There is a general feeling that MVPs are for new products. What about the later versions of a product? Can you need an MVP for version 2.0 of the product? Think of Adobe or Microsoft deciding on taking Acrobat or Microsoft Office to the cloud. They already had a base of millions of users on desktops, and they could not have asked to move everyone to browser-based software from tomorrow. They could have done it, but they did not. And it is good that they did not. Every significant change to a customer experience leads to the customer looking for alternatives. Some customers leave the platform during these phases. Adobe’s PDF document creation and manipulation (Acrobat or today, known as Document Cloud) has five parts.

  1. Creating PDF documents
  2. Reading PDF documents
  3. Manipulations of PDF documents.
  4. Document workflows
  5. Sharing of documents

Adobe Reader allows reading PDF documents for free. In 2008, Adobe made the PDF standard an ISO standard. So, they commoditized creation. The Acrobat product manipulates PDF documents and requires a lot of graphics and user manipulations, and moving that all to the browser may have been hard when the document cloud was perceived. Adobe took a step-by-step approach. They had created server products for document workflows and PDF creation. The Adobe Reader and Acrobat for PDF manipulation remain desktop software. Once they had server products for the creation, workflows, and sharing of documents, they could launch the document cloud product without a big-bang approach of moving everything to the cloud initiative. Introducing a small change for one small group of customers while the larger audience remained unaffected by incremental changes. Think of a scenario, when I see a link in the Adobe Reader to upload a Microsoft Word document to generate a PDF, it is just for a user who is not an Adobe Acrobat customer. If I click, I become a customer of Adobe Document Cloud. It does not affect the Adobe Acrobat customer at all. Microsoft did a very similar initiative for their Office 365 initiatives. Introducing incremental test MVPs as they took one market after the other into their larger product portfolio of Office 365. Compare this to Windows Vista and Adobe Indesign, which took over seven to eight years of development cycle. And, the initial versions of both the products were unsuccessful in attracting customers. Today in the cloud world, with incremental development they are consistently able to retain existing customers while addressing newer markets.

Timing an MVP

We know MVP is a tool to test the market, but when should you introduce it? The Practice of Product Management will introduce an MVP in two places.

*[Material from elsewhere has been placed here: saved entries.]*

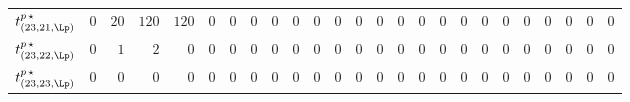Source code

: \begin{tabular}{r|rrrrrrrrrrrrrrrrrrrrrrrr}
  $t^{p \, \star}_{(23,21,\Lp)}$ & $0$ & $20$ & $120$ & $120$ & $0$ & $0$ & $0$ & $0$ & $0$ & $0$ & $0$ & $0$ & $0$ & $0$ & $0$ & $0$ & $0$ & $0$ & $0$ & $0$ & $0$ & $0$ & $0$ & $0$ \\
  $t^{p \, \star}_{(23,22,\Lp)}$ & $0$ & $1$ & $2$ & $0$ & $0$ & $0$ & $0$ & $0$ & $0$ & $0$ & $0$ & $0$ & $0$ & $0$ & $0$ & $0$ & $0$ & $0$ & $0$ & $0$ & $0$ & $0$ & $0$ & $0$ \\
  $t^{p \, \star}_{(23,23,\Lp)}$ & $0$ & $0$ & $0$ & $0$ & $0$ & $0$ & $0$ & $0$ & $0$ & $0$ & $0$ & $0$ & $0$ & $0$ & $0$ & $0$ & $0$ & $0$ & $0$ & $0$ & $0$ & $0$ & $0$ & $0$ \\
\end{tabular}
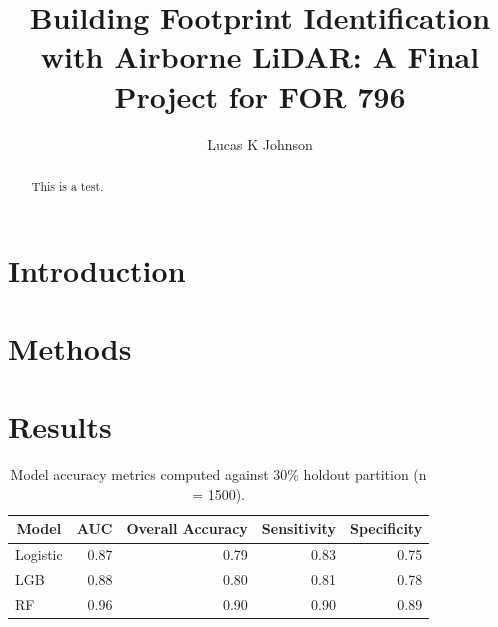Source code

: \documentclass[]{elsarticle} %
\begin{document}
\begin{frontmatter}

  \title{Building Footprint Identification with Airborne LiDAR: A Final Project for FOR 796}
    \author[]{Lucas K Johnson}
  
      
  \begin{abstract}
  This is a test.
  \end{abstract}
  
 \end{frontmatter}

\hypertarget{introduction}{%
\section{Introduction}\label{introduction}}

\hypertarget{methods}{%
\section{Methods}\label{methods}}

\hypertarget{results}{%
\section{Results}\label{results}}

\begin{table}

\caption{\label{tab:metrics}Model accuracy metrics computed against 30\% holdout partition (n = 1500).}
\centering
\fontsize{12}{14}\selectfont
\begin{tabular}[t]{lrrrr}
\toprule
\multicolumn{1}{c}{Model} & \multicolumn{1}{c}{AUC} & \multicolumn{1}{c}{Overall Accuracy} & \multicolumn{1}{c}{Sensitivity} & \multicolumn{1}{c}{Specificity}\\
\midrule
Logistic & 0.87 & 0.79 & 0.83 & 0.75\\
\addlinespace
LGB & 0.88 & 0.80 & 0.81 & 0.78\\
\addlinespace
RF & 0.96 & 0.90 & 0.90 & 0.89\\
\bottomrule
\end{tabular}
\end{table}
\end{document}
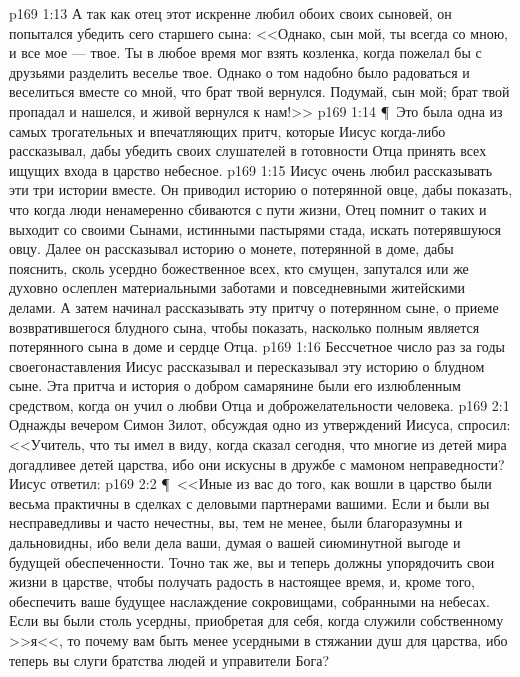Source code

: \vs p169 1:13 А так как отец этот искренне любил обоих своих сыновей, он попытался убедить сего старшего сына: <<Однако, сын мой, ты всегда со мною, и все мое --- твое. Ты в любое время мог взять козленка, когда пожелал бы с друзьями разделить веселье твое. Однако о том надобно было радоваться и веселиться вместе со мной, что брат твой вернулся. Подумай, сын мой; брат твой пропадал и нашелся, и живой вернулся к нам!>>
\vs p169 1:14 \P\ Это была одна из самых трогательных и впечатляющих притч, которые Иисус когда\hyp{}либо рассказывал, дабы убедить своих слушателей в готовности Отца принять всех ищущих входа в царство небесное.
\vs p169 1:15 Иисус очень любил рассказывать эти три истории вместе. Он приводил историю о потерянной овце, дабы показать, что когда люди ненамеренно сбиваются с пути жизни, Отец помнит о таких  и выходит со своими Сынами, истинными пастырями стада, искать потерявшуюся овцу. Далее он рассказывал историю о монете, потерянной в доме, дабы пояснить, сколь усердно божественное  всех, кто смущен, запутался или же духовно ослеплен материальными заботами и повседневными житейскими делами. А затем начинал рассказывать эту притчу о потерянном сыне, о приеме возвратившегося блудного сына, чтобы показать, насколько полным является  потерянного сына в доме и сердце Отца.
\vs p169 1:16 Бессчетное число раз за годы своегонаставления Иисус рассказывал и пересказывал эту историю о блудном сыне. Эта притча и история о добром самарянине были его излюбленным средством, когда он учил о любви Отца и доброжелательности человека.
\vs p169 2:1 Однажды вечером Симон Зилот, обсуждая одно из утверждений Иисуса, спросил: <<Учитель, что ты имел в виду, когда сказал сегодня, что многие из детей мира догадливее детей царства, ибо они искусны в дружбе с мамоном неправедности? Иисус ответил:
\vs p169 2:2 \P\ <<Иные из вас до того, как вошли в царство были весьма практичны в сделках с деловыми партнерами вашими. Если и были вы несправедливы и часто нечестны, вы, тем не менее, были благоразумны и дальновидны, ибо вели дела ваши, думая о вашей сиюминутной выгоде и будущей обеспеченности. Точно так же, вы и теперь должны упорядочить свои жизни в царстве, чтобы получать радость в настоящее время, и, кроме того, обеспечить ваше будущее наслаждение сокровищами, собранными на небесах. Если вы были столь усердны, приобретая для себя, когда служили собственному >>я<<, то почему вам быть менее усердными в стяжании душ для царства, ибо теперь вы слуги братства людей и управители Бога?
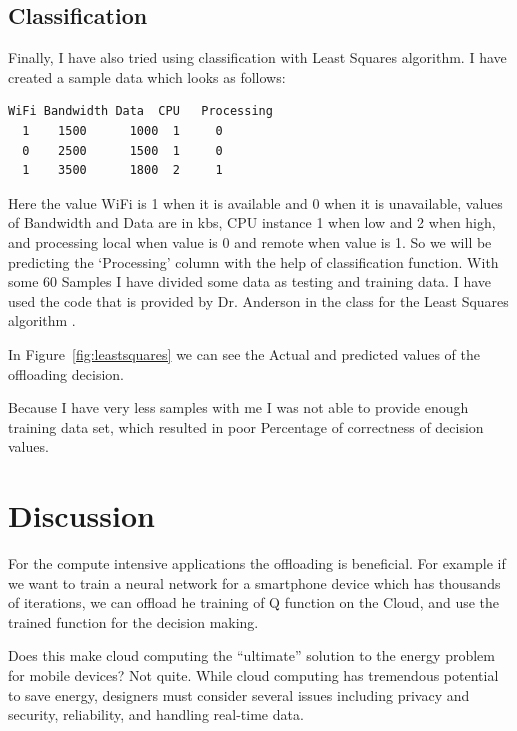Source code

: \documentclass{article}
\begin{document}
\subsection{Classification}
Finally, I have also tried using classification with Least Squares algorithm. I have created a sample data which looks as follows:
\begin{small}  %
\begin{lstlisting}
WiFi Bandwidth Data  CPU   Processing
  1    1500      1000  1     0
  0    2500      1500  1     0
  1    3500      1800  2     1
\end{lstlisting}
\end{small}
Here the value WiFi is 1 when it is available and 0 when it is unavailable, values of Bandwidth and Data are in kbs, CPU instance 1 when low and 2 when high, and processing local when value is 0 and remote when value is 1. So we will be predicting the `Processing' column with the help of classification function. 
With some 60 Samples I have divided some data as testing and training data. I have used the code that is provided by Dr. Anderson in the class for the Least Squares algorithm \cite{CS545}.\par
In Figure~\ref{fig:leastsquares} we can see the Actual and predicted values of the offloading decision. 

Because I have very less samples with me I was not able to provide enough training data set, which resulted in poor Percentage of correctness of decision values.

\section{Discussion}
For the compute intensive applications the offloading is beneficial. For example if we
want to train a neural network for a smartphone device which has thousands of iterations, we
can offload he training of Q function on the Cloud, and use the trained function for the decision making.\par
Does this make cloud computing the “ultimate” solution to the energy problem for mobile devices? Not
quite. While cloud computing has tremendous potential to save energy, designers must consider several issues including privacy and security, reliability, and handling real-time data\cite{kumar2010cloud}.
\end{document}

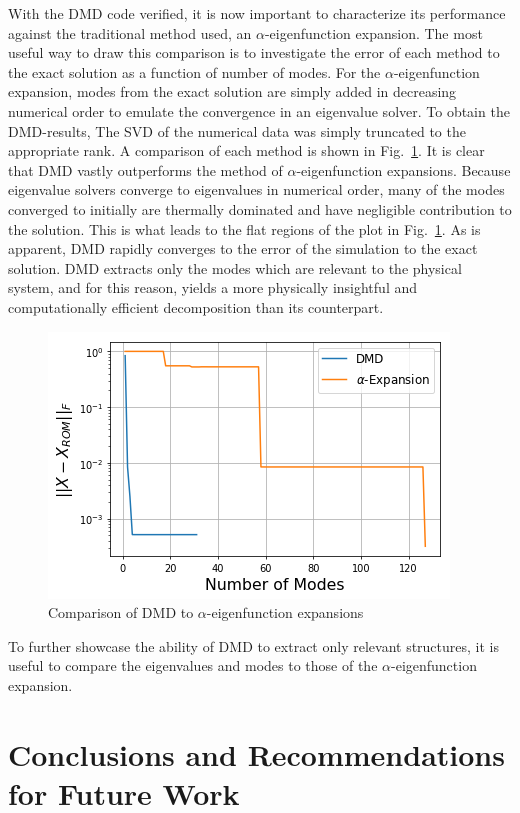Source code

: \documentclass[12pt]{article}
\newcommand{\LFI}[1]{\label{fi:#1}}
\newcommand{\FI}[1]{Fig.~\ref{fi:#1}}
\newcommand{\bfg}{\begin{figure}}
\newcommand{\efg}{\end{figure}}
\begin{document}
With the DMD code verified, it is now important to characterize its performance 
 against the traditional method used, an $\alpha$-eigenfunction expansion.
The most useful way to draw this comparison is to investigate the error of each 
 method to the exact solution as a function of number of modes.
For the $\alpha$-eigenfunction expansion, modes from the exact solution are 
 simply added in decreasing numerical order to emulate the convergence in an eigenvalue solver.
To obtain the DMD-results, The SVD of the numerical data was simply truncated 
 to the appropriate rank.
A comparison of each method is shown in \FI{comp}. It is clear that DMD vastly 
 outperforms the method of $\alpha$-eigenfunction expansions.
Because eigenvalue solvers converge to eigenvalues in numerical order, many of 
 the modes converged to initially are thermally dominated and have negligible 
 contribution to the solution. 
This is what leads to the flat regions of the plot in \FI{comp}. 
As is apparent, DMD rapidly converges to the error of the simulation to the exact solution.
DMD extracts only the modes which are relevant to the physical system, and for 
 this reason, yields a more physically insightful and computationally 
 efficient decomposition than its counterpart.

\bfg[!htb] \centering
	\includegraphics[scale=0.5]{method_comparison.png}
	\caption{Comparison of DMD to $\alpha$-eigenfunction expansions}
	\LFI{comp}
\efg

To further showcase the ability of DMD to extract only relevant structures, it 
 is useful to compare the eigenvalues and modes to those of the 
 $\alpha$-eigenfunction expansion.


\section{Conclusions and Recommendations for Future Work}


\end{document}

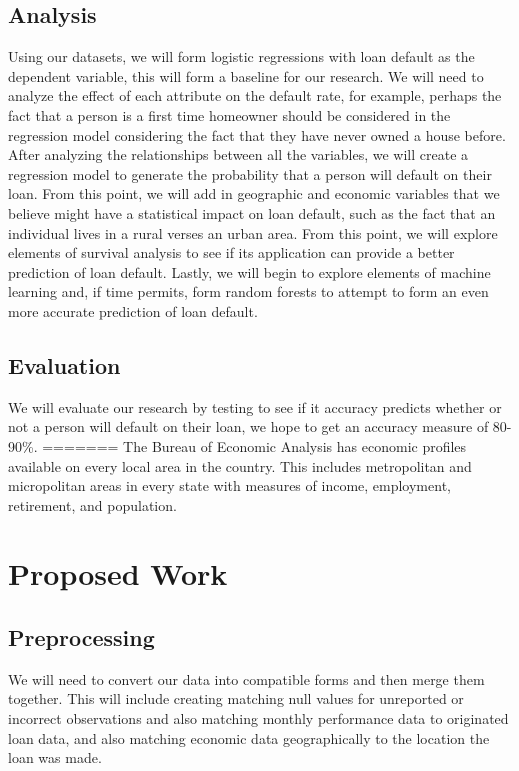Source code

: \documentclass[sigconf, 11pt]{acmart}
\begin{document}
\subsection{Analysis}
Using our datasets, we will form logistic regressions with loan default as the dependent variable, this will form a baseline for our research. We will need to analyze the effect of each attribute on the default rate, for example, perhaps the fact that a person is a first time homeowner should be considered in the regression model considering the fact that they have never owned a house before. After analyzing the relationships between all the variables, we will create a regression model to generate the probability that a person will default on their loan. From this point, we will add in geographic and economic variables that we believe might have a statistical impact on loan default, such as the fact that an individual lives in a rural verses an urban area. From this point, we will explore elements of survival analysis to see if its application can provide a better prediction of loan default. Lastly, we will begin to explore elements of machine learning and, if time permits, form random forests to attempt to form an even more accurate prediction of loan default.

\subsection{Evaluation}
We will evaluate our research by testing to see if it accuracy predicts whether or not a person will default on their loan, we hope to get an accuracy measure of 80-90\%.
=======
The Bureau of Economic Analysis has economic profiles available on every local area in the country. This includes metropolitan and micropolitan areas in every state with measures of income, employment, retirement, and population. 

\section{Proposed Work}
\subsection{Preprocessing}
We will need to convert our data into compatible forms and then merge them together. This will include creating matching null values for unreported or incorrect observations and also matching monthly performance data to originated loan data, and also matching economic data geographically to the location the loan was made.
\end{document}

  1. When you are assessing the market to introduce a product.
  2. When you are deciding on the features of the product.

You will do step 1 during the strategy phase and step 2 in the product vision phase. In the strategy phase, you assess all the five forces affecting your business. An introduction of MVP here will not only question the technical viability of the product but also talk about market dynamics like sales, marketing, customer, pricing, etc. Here, the question can be: are we equipped to introduce a product for this market? Let’s test it out with this MVP. When you have an MVP during the product vision phase, the questions are: we have these features, but will they be liked by the customers? The MVP is more of an add-on to the existing offering you have.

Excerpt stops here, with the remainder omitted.